Orwell depicts Snowball in a sympathetic manner and superior to Napoleon in regards to personal intellect, rhetorical skills, economic theories, literary writings and military leadership. Orwell also highlighted the growing antagonism from Napoleon and Snowball such as the former’s frequent criticisms of Snowball’s economic plans, his eventual appropriation of the plans and later efforts to falsify history upon the latter’s exile. The personality traits and eventual defeat of Snowball mirrored the life of his historical counterpart Trotsky, including his contributions to the early Soviet Union and forced exile.

Yet, Orwell remained skeptical of any substantial differences between Snowball and Napoleon as he expressed the view to his friend George Woodcock: "Trotsky-Snowball was potentially as big a villain as Stalin-Napoleon, although he was Napoleon's victim. The first note of corruption was struck when the pigs secretly had the cows’ milk added to their own mash and Snowball consented to this first act of inequity."

However, literary critic Jeffrey Meyers who reviewed the political allegories in Orwell’s work stated that:

"Orwell ignores the fact that Trotsky passionately opposed Stalin's dictatorship from 1924 to 1940, which featured Siberian prison camps, the deliberately created Ukraine famine and the massive slaughter during the Moscow Purge Trials of 1937."

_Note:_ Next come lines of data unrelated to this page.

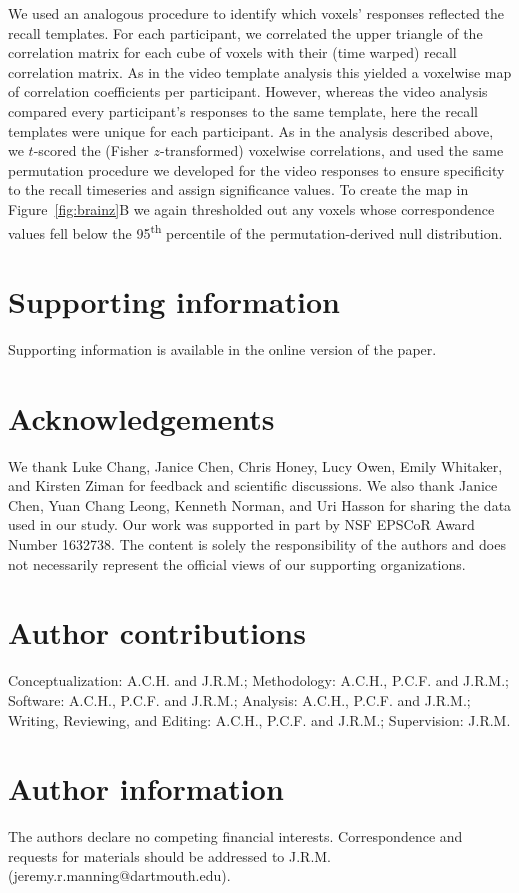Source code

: \documentclass{article}
\begin{document}
We used an analogous procedure to identify which voxels' responses reflected the recall templates.  For each participant, we correlated the upper triangle of the correlation matrix for each cube of voxels with their (time warped) recall correlation matrix.  As in the video template analysis this yielded a voxelwise map of correlation coefficients per participant.  However, whereas the video analysis compared every participant's responses to the same template, here the recall templates were unique for each participant.  As in the analysis described above, we $t$-scored the (Fisher $z$-transformed) voxelwise correlations, and used the same permutation procedure we developed for the video responses to ensure specificity to the recall timeseries and assign significance values.  To create the map in Figure~\ref{fig:brainz}B we again thresholded out any voxels whose correspondence values fell below the 95\textsuperscript{th} percentile of the permutation-derived null distribution.


% 

\section*{Supporting information}
Supporting information is available in the online version of the paper.

\section*{Acknowledgements}
We thank Luke Chang, Janice Chen, Chris Honey, Lucy Owen, Emily Whitaker, and Kirsten Ziman for feedback and scientific discussions. We also thank Janice Chen, Yuan Chang Leong, Kenneth Norman, and Uri Hasson for sharing the data used in our study.  Our work was supported in part by NSF EPSCoR Award Number 1632738. The content is solely the responsibility of the authors and does not necessarily represent the official views of our supporting organizations.

\section*{Author contributions}
Conceptualization: A.C.H. and J.R.M.; Methodology: A.C.H., P.C.F. and J.R.M.; Software: A.C.H., P.C.F. and J.R.M.; Analysis: A.C.H., P.C.F. and J.R.M.; Writing, Reviewing, and Editing: A.C.H., P.C.F. and J.R.M.; Supervision: J.R.M.

\section*{Author information}
The authors declare no competing financial interests.  Correspondence and requests for materials should be addressed to J.R.M. (jeremy.r.manning@dartmouth.edu).
\end{document}
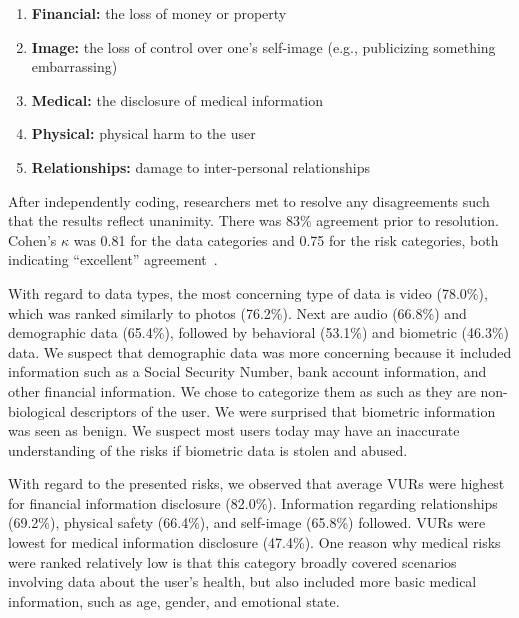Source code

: \documentclass[conference]{IEEEtran}
\begin{document}
\begin{enumerate}%
\item {\bf Financial:} the loss of money or property
\item {\bf Image:} the loss of control over one's self-image (e.g., publicizing something embarrassing)
\item {\bf Medical:} the disclosure of medical information
\item {\bf Physical:} physical harm to the user
\item {\bf Relationships:} damage to inter-personal relationships
\end{enumerate}

After independently coding,  researchers met to resolve any disagreements such that the results reflect unanimity. There was  83\% agreement prior to resolution. Cohen's $\kappa$ was 0.81 for the data categories and 0.75 for the  risk categories, both indicating ``excellent'' agreement~\cite{Fleiss2003}. 

With regard to data types, the most concerning type of data is video (78.0\%), which was ranked similarly to photos (76.2\%). Next are audio (66.8\%) and demographic data (65.4\%), followed by behavioral (53.1\%) and biometric (46.3\%) data. We suspect that demographic data was more concerning because it included information such as a Social Security Number, bank account information, and other financial information. We chose to categorize them as such as they are non-biological descriptors of the user. We were surprised that biometric information was seen as  benign. We suspect most users today may have an inaccurate understanding of the risks if biometric data is stolen and abused.

With regard to the presented risks, we observed that average VURs were highest for financial information disclosure (82.0\%). Information regarding relationships (69.2\%), physical safety (66.4\%), and self-image (65.8\%) followed. VURs were lowest for medical information disclosure (47.4\%). One reason why medical risks were ranked relatively low is that this category broadly covered scenarios involving data about the user's health, but also included more basic medical information, such as age, gender, and emotional state. 
\end{document}
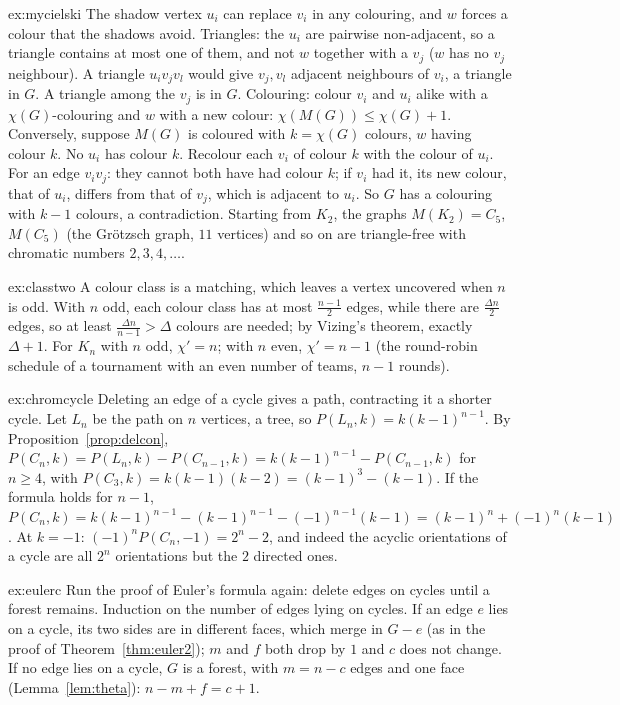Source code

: \begin{solution}{ex:mycielski}
\idea The shadow vertex $u_i$ can replace $v_i$ in any colouring, and $w$ forces a colour that the shadows avoid.
\writeup Triangles: the $u_i$ are pairwise non-adjacent, so a triangle contains at most one of them, and not $w$ together with a $v_j$ ($w$ has no $v_j$ neighbour). A triangle $u_iv_jv_l$ would give
$v_j,v_l$ adjacent neighbours of $v_i$, a triangle in $G$. A triangle among the $v_j$ is in $G$. Colouring: colour $v_i$ and $u_i$ alike with a $\chi(G)$-colouring and $w$ with a new colour:
$\chi(M(G))\le\chi(G)+1$. Conversely, suppose $M(G)$ is coloured with $k=\chi(G)$ colours, $w$ having colour $k$. No $u_i$ has colour $k$. Recolour each $v_i$ of colour $k$ with the colour of $u_i$. For an
edge $v_iv_j$: they cannot both have had colour $k$; if $v_i$ had it, its new colour, that of $u_i$, differs from that of $v_j$, which is adjacent to $u_i$. So $G$ has a colouring with $k-1$
colours, a contradiction. Starting from $K_2$, the graphs $M(K_2)=C_5$, $M(C_5)$ (the Gr\"otzsch graph, $11$ vertices) and so on are triangle-free with chromatic numbers
$2,3,4,\dots$.
\end{solution}

\begin{solution}{ex:classtwo}
\idea A colour class is a matching, which leaves a vertex uncovered when $n$ is odd.
\writeup With $n$ odd, each colour class has at most $\frac{n-1}2$ edges, while there are $\frac{\Delta n}2$ edges, so at least $\frac{\Delta n}{n-1}>\Delta$ colours are needed; by Vizing's theorem,
exactly $\Delta+1$. For $K_n$ with $n$ odd, $\chi'=n$; with $n$ even, $\chi'=n-1$ (the round-robin schedule of a tournament with an even number of teams, $n-1$ rounds).
\end{solution}

\begin{solution}{ex:chromcycle}
\idea Deleting an edge of a cycle gives a path, contracting it a shorter cycle.
\writeup Let $L_n$ be the path on $n$ vertices, a tree, so $P(L_n,k)=k(k-1)^{n-1}$. By Proposition~\ref{prop:delcon}, $P(C_n,k)=P(L_n,k)-P(C_{n-1},k)=k(k-1)^{n-1}-P(C_{n-1},k)$ for $n\ge4$, with $P(C_3,k)=k(k-1)(k-2)=(k-1)^3-(k-1)$. If the
formula holds for $n-1$, $P(C_n,k)=k(k-1)^{n-1}-(k-1)^{n-1}-(-1)^{n-1}(k-1)=(k-1)^n+(-1)^n(k-1)$. At $k=-1$: $(-1)^nP(C_n,-1)=2^n-2$, and indeed the acyclic orientations of a
cycle are all $2^n$ orientations but the $2$ directed ones.
\end{solution}

\begin{solution}{ex:eulerc}
\idea Run the proof of Euler's formula again: delete edges on cycles until a forest remains.
\writeup Induction on the number of edges lying on cycles. If an edge $e$ lies on a cycle, its two sides are in different faces, which merge in $G-e$ (as in the proof
of Theorem~\ref{thm:euler2}); $m$ and $f$ both drop by $1$ and $c$ does not change. If no edge lies on a cycle, $G$ is a forest, with $m=n-c$ edges and one face
(Lemma~\ref{lem:theta}): $n-m+f=c+1$.
\end{solution}

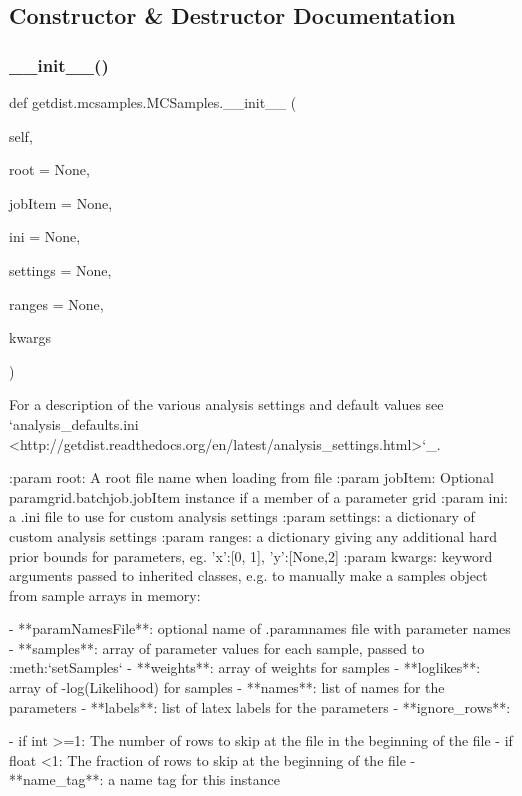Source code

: \subsection{Constructor \& Destructor Documentation}
\mbox{\label{classgetdist_1_1mcsamples_1_1MCSamples_a483006ab43cb5e5e57129dc3977db2a5}} 
\subsubsection{\texorpdfstring{\+\_\+\+\_\+init\+\_\+\+\_\+()}{\_\_init\_\_()}}
{\footnotesize\ttfamily def getdist.\+mcsamples.\+M\+C\+Samples.\+\_\+\+\_\+init\+\_\+\+\_\+ (\begin{DoxyParamCaption}\item[{}]{self,  }\item[{}]{root = {\ttfamily None},  }\item[{}]{job\+Item = {\ttfamily None},  }\item[{}]{ini = {\ttfamily None},  }\item[{}]{settings = {\ttfamily None},  }\item[{}]{ranges = {\ttfamily None},  }\item[{}]{kwargs }\end{DoxyParamCaption})}

\begin{DoxyVerb}For a description of the various analysis settings and default values see
`analysis_defaults.ini <http://getdist.readthedocs.org/en/latest/analysis_settings.html>`_.


:param root: A root file name when loading from file 
:param jobItem: Optional paramgrid.batchjob.jobItem instance if a member of a parameter grid
:param ini: a .ini file to use for custom analysis settings
:param settings: a dictionary of custom analysis settings
:param ranges: a dictionary giving any additional hard prior bounds for parameters, eg. {'x':[0, 1], 'y':[None,2]}
:param kwargs: keyword arguments passed to inherited classes, e.g. to manually make a samples object from sample arrays in memory:

       - **paramNamesFile**: optional name of .paramnames file with parameter names
       - **samples**: array of parameter values for each sample, passed to :meth:`setSamples`
       - **weights**: array of weights for samples
       - **loglikes**: array of -log(Likelihood) for samples
       - **names**: list of names for the parameters
       - **labels**:  list of latex labels for the parameters
       - **ignore_rows**:
       
     - if int >=1: The number of rows to skip at the file in the beginning of the file
     - if float <1: The fraction of rows to skip at the beginning of the file
       - **name_tag**: a name tag for this instance
\end{DoxyVerb}
 

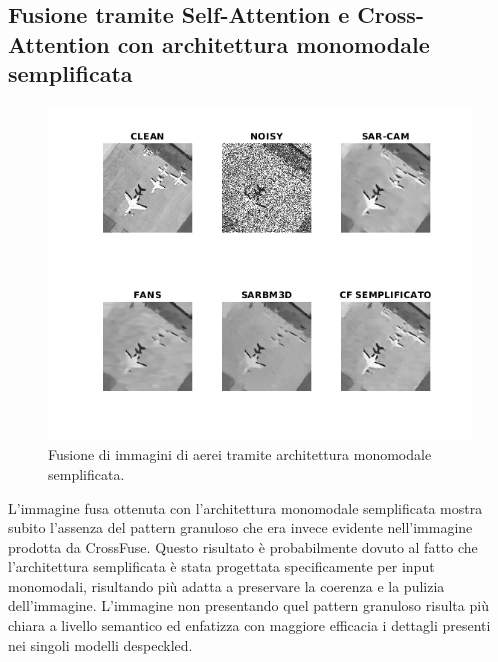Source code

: \subsection{Fusione tramite Self-Attention e Cross-Attention con architettura monomodale semplificata}
\begin{figure}[H] 
  \centering
  \includegraphics[width=1.1\textwidth]{utils/CFLairplane00.png}
  \caption{Fusione di immagini di aerei tramite architettura monomodale semplificata.}
  \label{fig:airplane00CFL}
\end{figure}
L’immagine fusa ottenuta con l’architettura monomodale semplificata mostra subito l’assenza del 
pattern granuloso che era invece evidente nell’immagine prodotta da CrossFuse. Questo risultato è 
probabilmente dovuto al fatto che l’architettura semplificata è stata progettata specificamente 
per input monomodali, risultando più adatta a preservare la coerenza e la pulizia dell’immagine. 
L'immagine non presentando quel pattern granuloso risulta più chiara a livello semantico ed enfatizza con 
maggiore efficacia i dettagli presenti nei singoli modelli despeckled.
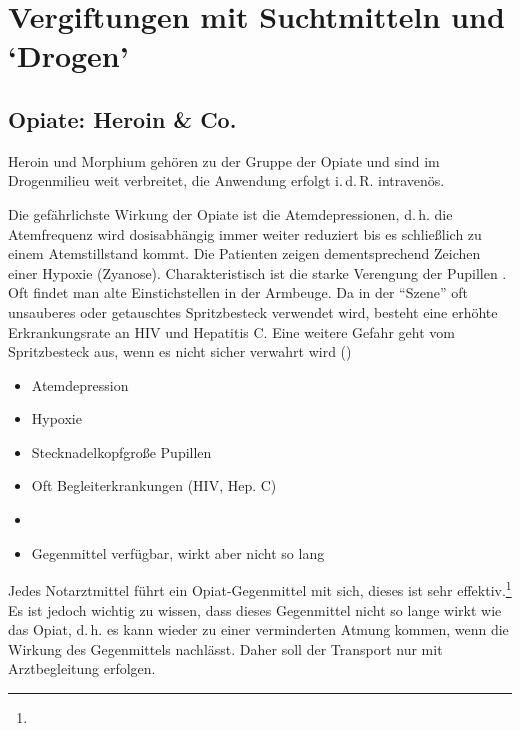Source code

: \section{Vergiftungen mit Suchtmitteln und
\enquote*{Drogen}}

\subsection{Opiate: Heroin \& Co.}

Heroin und Morphium gehören zu der Gruppe der Opiate und
sind im Drogenmilieu weit verbreitet, die Anwendung erfolgt
i.\,d.\,R. intravenös. 

{%
Die gefährlichste Wirkung der Opiate ist die
Atemdepressionen, d.\,h. die Atemfrequenz wird dosisabhängig
immer weiter reduziert bis es schließlich zu einem
Atemstillstand kommt. Die Patienten zeigen
dementsprechend Zeichen einer Hypoxie
(Zyanose). Charakteristisch ist die starke Verengung der
Pupillen . Oft
findet man alte Einstichstellen in der Armbeuge. Da in der
\enquote{Szene} oft unsauberes oder getauschtes Spritzbesteck
verwendet wird, besteht eine erhöhte Erkrankungsrate an HIV
und Hepatitis C. Eine weitere Gefahr geht vom Spritzbesteck
aus, wenn es nicht sicher verwahrt wird ()
}{
\begin{itemize}
    \item Atemdepression
    \item Hypoxie
    \item Stecknadelkopfgroße Pupillen
    \item Oft Begleiterkrankungen (HIV, Hep. C) 
    \item {}
    \item Gegenmittel verfügbar, wirkt aber nicht so lang
\end{itemize}
}{}{}{}

{%
Jedes Notarztmittel führt ein Opiat-Gegenmittel mit sich,
dieses ist sehr effektiv.\footnote{} Es ist
jedoch wichtig zu wissen, dass dieses Gegenmittel nicht so
lange wirkt wie das Opiat, d.\,h. es kann wieder zu einer
verminderten Atmung kommen, wenn die Wirkung des
Gegenmittels nachlässt. Daher soll der Transport nur mit
Arztbegleitung erfolgen.

}{

}{}{}{}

Meyers also added that Orwell drew on the views of a right-wing combatant to reinforce his arguments. In contrast, Meyers cited historian Isaac Deutscher's biographical account of Trotsky which presented him to be a much more civilised figure than Stalin and suggested that he would not have purged the Red Army generals or millions of Soviet citizens.

==In adaptations and pop culture==
In the 1999 live-action film adaptation, he is shown escaping the dogs and surviving, though Napoleon declares him banished under pain of death. This live-action adaptation portrays the character more accurately to the book, including his survival.

When the novel Animal Farm was adapted for the screen in the 1950s, the CIA investors were greatly concerned that Snowball was presented too sympathetically in early script treatments and that Batchelor's script implied Snowball was "intelligent, dynamic, courageous". A memo declared that Snowball must be presented as a "fanatic intellectual whose plans if carried through would have led to disaster no less complete than under Napoleon." De Rochemont subsequently implemented these changes. The film, unlike the book, shows him being killed by the dogs, likely due to related pressure. Snowball's death mirrors the assassination of Leon Trotsky.

In the 2020 action horror film The Hunt, the characters allude to Animal Farm, with the main antagonist referring to the main protagonist as Snowball.